√3x^2-8x+4√3=0....
√3x^2-6x-2x+4√3=0....
√3x(x-2√3)-2(x-2√3)=0..
(√3x-2)=0..
(x-2√3)=0..
x=2/√3..
x=2√3 Answer..
zeroes=alpha+beta=-b/a..
2√3+2/√3=8/√3..
8/√3=8/√3..
alpha.beta=c/a..
2√3*2/√3=4√3/√3..
4=4..

Obtaining the Zeros of the Polynomial

To obtain the zeros of the polynomial root 3x^2-8x 4 root 3, we need to set the polynomial equal to zero and solve for x.

3x^2-8x+4root3=0

Using the quadratic formula, we can find the values of x that make the equation true.

x = [8 ± sqrt(64 - 48)]/6

x = [8 ± 4sqrt(2)]/6

x = (4 ± 2sqrt(2))/3

Therefore, the zeros of the polynomial are (4 + 2sqrt(2))/3 and (4 - 2sqrt(2))/3.

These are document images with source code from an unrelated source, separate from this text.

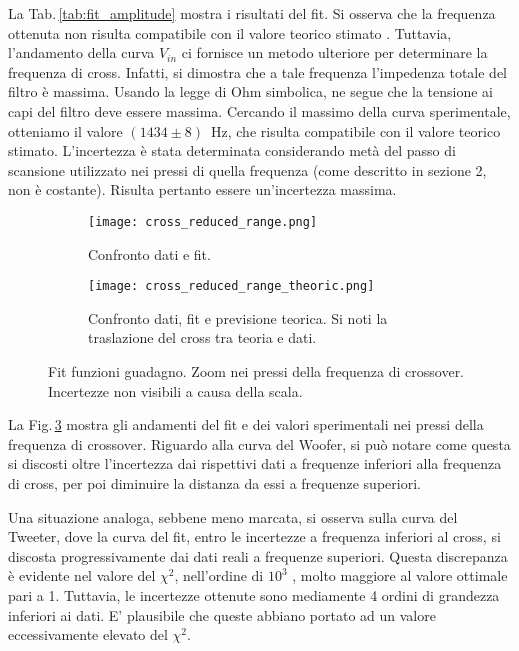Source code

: \documentclass[../Relazione_circuiti]{subfiles}
\begin{document}
  

  La Tab.\,\ref{tab:fit_amplitude} mostra i risultati del fit.
  Si osserva che la frequenza ottenuta non risulta compatibile con il valore teorico stimato \theoryF.
  Tuttavia, l'andamento della curva $V_{in}$ ci fornisce un metodo ulteriore per determinare la frequenza di cross.
  Infatti, si dimostra che a tale frequenza l'impedenza totale del filtro è massima.
  Usando la legge di Ohm simbolica, ne segue che la tensione ai capi del filtro deve essere massima.
  Cercando il massimo della curva sperimentale, otteniamo il valore $(1434 \pm 8)$~Hz, che risulta compatibile con il
  valore teorico stimato.
  L'incertezza è stata determinata considerando metà del passo di scansione utilizzato nei pressi di quella frequenza
  (come descritto in sezione 2, non è costante).
  Risulta pertanto essere un'incertezza massima.

  \begin{figure}[H]
    \centering

    \begin{subfigure}[t]{=0.49\textwidth}
      \texttt{[image: cross\_reduced\_range.png]}
      \caption{Confronto dati e fit.}
      \label{fig: amp_gain_fit_data_reduced}

    \end{subfigure}
    \hfill
    \begin{subfigure}[t]{=0.49\textwidth}
      \texttt{[image: cross\_reduced\_range\_theoric.png]}
      \caption{Confronto dati, fit e previsione teorica. Si noti la traslazione del cross tra teoria e dati.}
      \label{fig: amp_gain_fit_theoric_reduced}
    \end{subfigure}

    \caption
    {Fit funzioni guadagno. Zoom nei pressi della frequenza di crossover. Incertezze non visibili a causa della scala.}
    \label{fig: amp_gain_fit_reduced}


  \end{figure}

  La Fig.\,\ref{fig: amp_gain_fit_reduced}
  mostra gli andamenti del fit e dei valori sperimentali nei pressi della frequenza di crossover.
  Riguardo alla curva del Woofer, si può notare come questa si discosti oltre l'incertezza dai rispettivi dati a
  frequenze inferiori alla frequenza di cross, per poi diminuire la distanza da essi a frequenze superiori.

  Una situazione analoga, sebbene meno marcata, si osserva sulla curva del Tweeter, dove la curva del fit, entro le
  incertezze a frequenza inferiori al cross, si discosta progressivamente dai dati reali a frequenze superiori.
  Questa discrepanza è evidente nel valore del $\chi^2$, nell'ordine di $10^3$
  , molto maggiore al valore ottimale pari a 1.
  Tuttavia, le incertezze ottenute sono mediamente 4 ordini di grandezza inferiori ai dati. E' plausibile che queste
  abbiano portato ad un valore eccessivamente elevato del $\chi^2$.
\end{document}
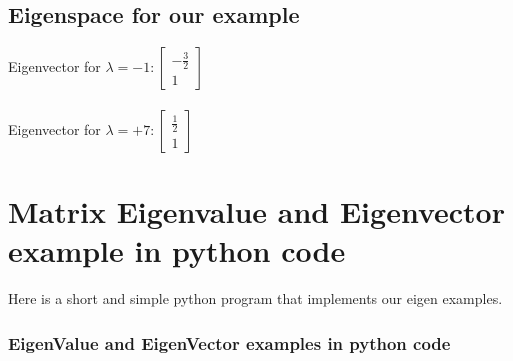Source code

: \documentclass{article}
\begin{document}
\newpage
\subsection{Eigenspace for our example}
Eigenvector for
$ \lambda = -1 :  
\begin{bmatrix}
   - \frac{3}{2}    \\
    1      
\end{bmatrix}
$
\\
\\
Eigenvector for
$ \lambda = +7  :
\begin{bmatrix}
   \frac{1}{2}    \\
    1      
\end{bmatrix}
$


\newpage
\section{Matrix Eigenvalue and Eigenvector example in python code }
Here is a short and simple python program that implements our eigen examples.
\\
\subsubsection{EigenValue and EigenVector examples in python code}



\end{document}
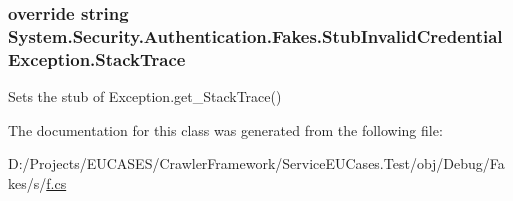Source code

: \hypertarget{class_system_1_1_security_1_1_authentication_1_1_fakes_1_1_stub_invalid_credential_exception_aef73f1951833e5e1b53154815ba9e201}{
\subsubsection[{Stack\-Trace}]{\setlength{\rightskip}{0pt plus 5cm}override string System.\-Security.\-Authentication.\-Fakes.\-Stub\-Invalid\-Credential\-Exception.\-Stack\-Trace\hspace{0.3cm}{\ttfamily [get]}}}\label{class_system_1_1_security_1_1_authentication_1_1_fakes_1_1_stub_invalid_credential_exception_aef73f1951833e5e1b53154815ba9e201}


Sets the stub of Exception.\-get\-\_\-\-Stack\-Trace()



The documentation for this class was generated from the following file\-:\begin{DoxyCompactItemize}
\item 
D\-:/\-Projects/\-E\-U\-C\-A\-S\-E\-S/\-Crawler\-Framework/\-Service\-E\-U\-Cases.\-Test/obj/\-Debug/\-Fakes/s/\hyperlink{s_2f_8cs}{f.\-cs}\end{DoxyCompactItemize}
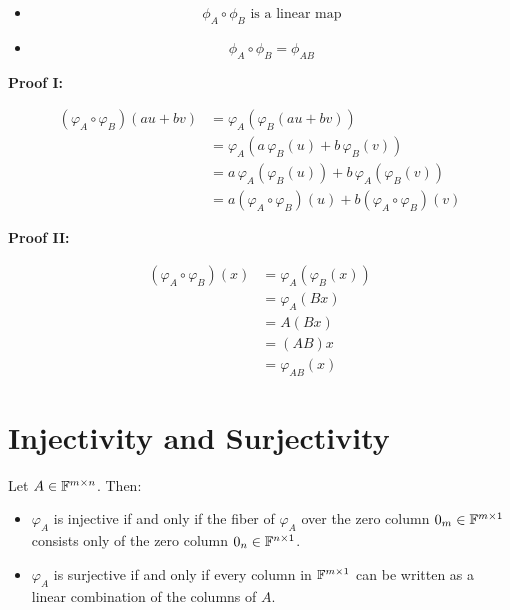 \begin{itemize}

    \item
    \[
        \phi_A \circ \phi_B \text{ is a linear map}
    \]

    \item 
    \[
        \phi_A \circ \phi_B = \phi_{AB}
    \]

\end{itemize}

\textbf{Proof I:}

\begin{align*}
    (\varphi_A \circ \varphi_B)(au + bv) &= \varphi_A(\varphi_B(au + bv))\\ 
        &= \varphi_A(a\,\varphi_B(u) + b\,\varphi_B(v))\\ 
        &= a\,\varphi_A(\varphi_B(u)) + b\,\varphi_A(\varphi_B(v)) \\ 
        &= a(\varphi_A \circ \varphi_B)(u) + b(\varphi_A \circ \varphi_B)(v) 
\end{align*}

\QED 

\textbf{Proof II:}

\begin{align*}
    (\varphi_A \circ \varphi_B)(x) &= \varphi_A(\varphi_B(x)) \\
    &= \varphi_A(Bx) \\
    &= A(Bx) \\
    &= (AB)x \\
    &= \varphi_{AB}(x)
\end{align*}

\QED

\section{Injectivity and Surjectivity}

Let \( A \in \field^{m \times n} \). Then:

\begin{itemize}

    \item \( \varphi_A \) is injective if and only if the fiber of \( \varphi_A \) over the zero column \( 0_m \in \field^{m \times 1} \)
    consists only of the zero column \( 0_n \in \field^{n \times 1} \).

    \item  \( \varphi_A \) is surjective if and only if every column in \( \field^{m \times 1} \) can be written as a linear combination of the columns 
    of \( A \).

\end{itemize}

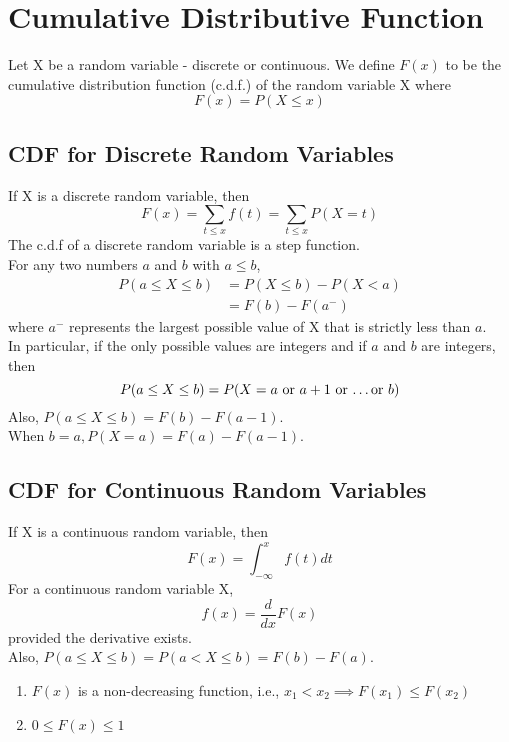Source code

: \section{Cumulative Distributive Function}

\begin{definition}
Let X be a random variable - discrete or continuous. We define $F(x)$ to be the cumulative distribution function (c.d.f.) of the random variable X where
$$
F(x) = P(X \leq x)
$$
\end{definition}

\subsection{CDF for Discrete Random Variables}
If X is a discrete random variable, then
$$
F(x) = \sum_{t \leq x} f(t) = \sum_{t \leq x} P(X = t)
$$
The c.d.f of a discrete random variable is a step function. \\
For any two numbers $a$ and $b$ with $a \leq b$, 
\begin{equation*}
\begin{split}
    P(a \leq X \leq b) &= P(X \leq b) - P(X < a) \\
    &= F(b) - F(a^{-})
\end{split}
\end{equation*}
where $a^{-}$ represents the largest possible value of X that is strictly less than $a$. \\
In particular, if the only possible values are integers and if $a$ and $b$ are integers, then 
$$
P(a \leq X \leq b) = P(X = a \text{ or } a + 1 \text{ or \dots or } b)
$$
Also, $P(a \leq X \leq b) = F(b) - F(a - 1)$. \\
When $b = a, P(X = a) = F(a) - F(a - 1)$.

\subsection{CDF for Continuous Random Variables}
If X is a continuous random variable, then
$$
F(x) = \int_{-\infty}^x f(t) dt
$$
For a continuous random variable X, 
$$
f(x) = \dfrac{d}{dx}F(x)
$$ provided the derivative exists. \\
Also, $P(a \leq X \leq b) = P(a < X \leq b) = F(b) - F(a)$.

\begin{note}\end{note}
\hfill
\begin{enumerate}
    \item $F(x)$ is a non-decreasing function, i.e., $x_1 < x_2 \implies F(x_1) \leq F(x_2)$
    \item $0 \leq F(x) \leq 1$
\end{enumerate}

Verifying the Relation between Zeros and Coefficients

The relation between the zeros and coefficients of a quadratic equation is given by the following formulas:

- Sum of roots = -b/a
- Product of roots = c/a

where a, b, and c are the coefficients of the quadratic equation ax^2 + bx + c = 0.

For the given polynomial, a = 3, b = -8, and c = 4root3. Therefore, we have:

- Sum of roots = -(-8)/3 = 8/3
- Product of roots = (4root3)/3

We can verify these values using the zeros we obtained earlier:

- Sum of roots = (4 + 2sqrt(2))/3 + (4 - 2sqrt(2))/3 = 8/3
- Product of roots = [(4 + 2sqrt(2))/3][(4 - 2sqrt(2))/3] = (16 - 8)/9 = 8/9 * 3sqrt(2) = (4root3)/3

Therefore, we have verified that the relation between the zeros and coefficients holds for the given polynomial.